Bressloff Paul C, Coombes Stephen
Department of Mathematics, University of Utah, Salt Lake City, Utah 84112 USA.
Department of Mathematical Sciences, Center for Mathematical Medicine and Biology, University of Nottingham, Nottingham, NG7 2RD UK.
Cognit Comput. 2013;5(3):281-294. doi: 10.1007/s12559-013-9214-3. Epub 2013 Mar 28.

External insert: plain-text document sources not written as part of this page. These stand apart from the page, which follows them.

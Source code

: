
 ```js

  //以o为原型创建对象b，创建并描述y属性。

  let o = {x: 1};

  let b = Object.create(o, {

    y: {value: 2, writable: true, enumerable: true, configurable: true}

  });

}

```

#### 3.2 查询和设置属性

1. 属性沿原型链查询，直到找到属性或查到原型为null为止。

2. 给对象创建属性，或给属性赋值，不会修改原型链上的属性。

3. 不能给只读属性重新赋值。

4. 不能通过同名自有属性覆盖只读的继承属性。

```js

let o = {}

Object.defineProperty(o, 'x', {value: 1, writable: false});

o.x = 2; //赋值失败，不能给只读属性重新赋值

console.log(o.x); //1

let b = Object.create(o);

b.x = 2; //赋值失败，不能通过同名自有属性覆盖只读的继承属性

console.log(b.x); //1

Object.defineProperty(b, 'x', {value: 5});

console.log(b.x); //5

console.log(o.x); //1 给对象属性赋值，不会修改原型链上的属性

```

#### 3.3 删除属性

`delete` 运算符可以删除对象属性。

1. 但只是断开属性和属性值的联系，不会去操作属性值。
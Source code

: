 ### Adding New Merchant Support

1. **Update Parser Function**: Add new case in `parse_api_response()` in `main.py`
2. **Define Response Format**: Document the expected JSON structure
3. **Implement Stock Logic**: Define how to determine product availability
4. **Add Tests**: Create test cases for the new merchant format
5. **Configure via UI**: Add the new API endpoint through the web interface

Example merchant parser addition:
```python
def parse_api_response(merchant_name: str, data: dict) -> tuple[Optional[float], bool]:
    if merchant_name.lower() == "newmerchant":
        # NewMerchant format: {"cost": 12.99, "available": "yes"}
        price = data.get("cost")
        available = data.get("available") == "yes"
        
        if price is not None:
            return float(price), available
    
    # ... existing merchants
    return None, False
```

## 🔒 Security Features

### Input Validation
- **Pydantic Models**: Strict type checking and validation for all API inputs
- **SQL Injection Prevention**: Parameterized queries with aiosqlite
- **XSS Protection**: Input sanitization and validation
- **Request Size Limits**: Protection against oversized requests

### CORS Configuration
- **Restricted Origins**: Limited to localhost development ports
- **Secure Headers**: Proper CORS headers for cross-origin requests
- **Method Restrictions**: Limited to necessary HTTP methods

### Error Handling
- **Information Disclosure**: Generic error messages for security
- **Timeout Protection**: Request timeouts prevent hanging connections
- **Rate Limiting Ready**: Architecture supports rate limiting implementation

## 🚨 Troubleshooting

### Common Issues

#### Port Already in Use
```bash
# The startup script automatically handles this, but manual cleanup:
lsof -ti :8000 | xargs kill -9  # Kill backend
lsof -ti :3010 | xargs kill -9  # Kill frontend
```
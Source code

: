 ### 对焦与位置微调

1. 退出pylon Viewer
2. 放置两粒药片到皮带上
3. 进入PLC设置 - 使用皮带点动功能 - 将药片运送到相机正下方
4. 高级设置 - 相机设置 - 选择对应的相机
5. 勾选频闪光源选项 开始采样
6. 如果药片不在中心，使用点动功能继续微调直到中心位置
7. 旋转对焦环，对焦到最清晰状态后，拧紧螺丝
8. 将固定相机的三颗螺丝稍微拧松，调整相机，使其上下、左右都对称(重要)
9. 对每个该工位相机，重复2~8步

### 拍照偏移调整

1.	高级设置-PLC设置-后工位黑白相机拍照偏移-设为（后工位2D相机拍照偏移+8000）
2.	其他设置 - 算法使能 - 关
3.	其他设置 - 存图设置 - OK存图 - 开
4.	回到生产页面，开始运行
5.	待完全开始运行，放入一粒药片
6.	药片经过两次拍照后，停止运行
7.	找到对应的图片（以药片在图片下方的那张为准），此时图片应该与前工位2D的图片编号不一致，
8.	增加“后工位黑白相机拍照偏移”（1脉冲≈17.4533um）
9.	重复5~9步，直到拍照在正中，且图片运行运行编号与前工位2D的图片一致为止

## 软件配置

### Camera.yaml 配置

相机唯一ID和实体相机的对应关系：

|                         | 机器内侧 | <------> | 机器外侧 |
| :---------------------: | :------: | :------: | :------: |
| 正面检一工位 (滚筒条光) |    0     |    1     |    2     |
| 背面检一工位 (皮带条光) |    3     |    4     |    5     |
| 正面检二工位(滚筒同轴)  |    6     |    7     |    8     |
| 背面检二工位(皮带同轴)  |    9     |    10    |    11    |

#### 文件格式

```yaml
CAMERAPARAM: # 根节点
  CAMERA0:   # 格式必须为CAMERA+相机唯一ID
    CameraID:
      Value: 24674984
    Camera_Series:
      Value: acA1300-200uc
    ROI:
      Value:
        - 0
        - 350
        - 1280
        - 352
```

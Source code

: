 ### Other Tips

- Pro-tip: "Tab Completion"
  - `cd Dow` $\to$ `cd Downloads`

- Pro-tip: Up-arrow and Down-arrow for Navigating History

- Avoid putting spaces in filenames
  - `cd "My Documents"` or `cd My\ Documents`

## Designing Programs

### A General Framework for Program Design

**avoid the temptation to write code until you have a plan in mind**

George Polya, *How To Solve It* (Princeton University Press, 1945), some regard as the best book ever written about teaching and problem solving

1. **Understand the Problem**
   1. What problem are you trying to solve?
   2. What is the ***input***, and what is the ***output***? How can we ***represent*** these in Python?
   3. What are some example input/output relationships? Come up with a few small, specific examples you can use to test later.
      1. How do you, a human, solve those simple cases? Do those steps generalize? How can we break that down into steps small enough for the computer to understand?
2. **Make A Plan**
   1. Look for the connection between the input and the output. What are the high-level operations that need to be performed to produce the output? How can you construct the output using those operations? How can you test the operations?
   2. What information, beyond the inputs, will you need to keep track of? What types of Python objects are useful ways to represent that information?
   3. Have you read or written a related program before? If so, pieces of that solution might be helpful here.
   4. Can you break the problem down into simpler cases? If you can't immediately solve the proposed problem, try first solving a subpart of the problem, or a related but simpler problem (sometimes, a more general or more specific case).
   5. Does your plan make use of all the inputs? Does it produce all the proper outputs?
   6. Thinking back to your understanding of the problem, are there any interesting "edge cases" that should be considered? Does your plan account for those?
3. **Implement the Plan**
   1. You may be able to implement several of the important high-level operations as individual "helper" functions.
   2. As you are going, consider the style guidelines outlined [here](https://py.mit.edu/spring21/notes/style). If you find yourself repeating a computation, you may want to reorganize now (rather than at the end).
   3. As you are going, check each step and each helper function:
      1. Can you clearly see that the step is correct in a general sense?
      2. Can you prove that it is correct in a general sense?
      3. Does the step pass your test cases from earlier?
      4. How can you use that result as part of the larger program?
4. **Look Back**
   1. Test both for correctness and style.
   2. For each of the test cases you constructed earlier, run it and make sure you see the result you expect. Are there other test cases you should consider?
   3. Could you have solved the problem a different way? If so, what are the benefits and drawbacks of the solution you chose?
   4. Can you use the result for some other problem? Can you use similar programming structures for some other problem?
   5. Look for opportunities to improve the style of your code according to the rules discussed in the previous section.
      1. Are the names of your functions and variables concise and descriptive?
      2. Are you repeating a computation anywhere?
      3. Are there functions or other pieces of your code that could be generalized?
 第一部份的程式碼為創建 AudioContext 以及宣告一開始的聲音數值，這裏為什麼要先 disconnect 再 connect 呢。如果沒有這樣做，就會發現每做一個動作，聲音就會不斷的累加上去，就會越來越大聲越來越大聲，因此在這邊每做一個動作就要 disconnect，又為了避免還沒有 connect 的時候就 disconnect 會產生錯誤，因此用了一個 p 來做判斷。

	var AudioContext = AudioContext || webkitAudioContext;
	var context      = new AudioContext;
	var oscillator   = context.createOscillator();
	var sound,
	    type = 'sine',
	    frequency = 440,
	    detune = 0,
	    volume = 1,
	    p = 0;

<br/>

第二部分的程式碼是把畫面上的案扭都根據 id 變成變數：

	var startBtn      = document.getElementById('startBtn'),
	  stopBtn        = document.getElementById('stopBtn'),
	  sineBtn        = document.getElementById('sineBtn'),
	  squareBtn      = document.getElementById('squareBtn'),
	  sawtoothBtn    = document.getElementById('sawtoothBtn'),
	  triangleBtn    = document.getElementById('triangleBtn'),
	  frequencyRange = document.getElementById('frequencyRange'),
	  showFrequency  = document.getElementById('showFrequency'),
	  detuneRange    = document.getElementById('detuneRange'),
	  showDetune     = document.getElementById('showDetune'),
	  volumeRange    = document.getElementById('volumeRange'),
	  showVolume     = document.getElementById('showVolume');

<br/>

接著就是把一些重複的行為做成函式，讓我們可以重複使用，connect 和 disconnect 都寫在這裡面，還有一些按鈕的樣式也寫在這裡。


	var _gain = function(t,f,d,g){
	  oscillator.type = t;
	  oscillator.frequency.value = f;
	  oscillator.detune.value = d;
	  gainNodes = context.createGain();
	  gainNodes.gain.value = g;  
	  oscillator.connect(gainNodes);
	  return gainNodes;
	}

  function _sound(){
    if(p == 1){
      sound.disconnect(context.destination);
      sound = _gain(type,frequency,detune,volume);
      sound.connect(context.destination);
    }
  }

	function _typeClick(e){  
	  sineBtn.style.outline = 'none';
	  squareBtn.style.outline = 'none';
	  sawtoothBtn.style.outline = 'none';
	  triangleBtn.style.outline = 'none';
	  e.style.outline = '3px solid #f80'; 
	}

In this paper, we revisit the work of John G Taylor on neural 'bubble' dynamics in two-dimensional neural field models. This builds on original work of Amari in a one-dimensional setting and makes use of the fact that mathematical treatments are much simpler when the firing rate function is chosen to be a Heaviside. In this case, the dynamics of an excited or active region, defining a 'bubble', reduce to the dynamics of the boundary. The focus of John's work was on the properties of radially symmetric 'bubbles', including existence and radial stability, with applications to the theory of topographic map formation in self-organising neural networks. As well as reviewing John's work in this area, we also include some recent results that treat more general classes of perturbations.
在本文中,我们重新审视了约翰·G·泰勒关于二维神经场模型中神经“气泡”动力学的研究工作。这一工作建立在阿马里在一维环境下的原始研究基础之上,并利用了这样一个事实:当将发放率函数选择为海维赛德函数时,数学处理要简单得多。在这种情况下,定义一个“气泡”的兴奋或活跃区域的动力学就简化为边界的动力学。约翰的工作重点是径向对称“气泡”的性质,包括其存在性和径向稳定性,并将其应用于自组织神经网络中的地形图形成理论。除了回顾约翰在这一领域的工作外,我们还纳入了一些处理更一般扰动类别的最新成果。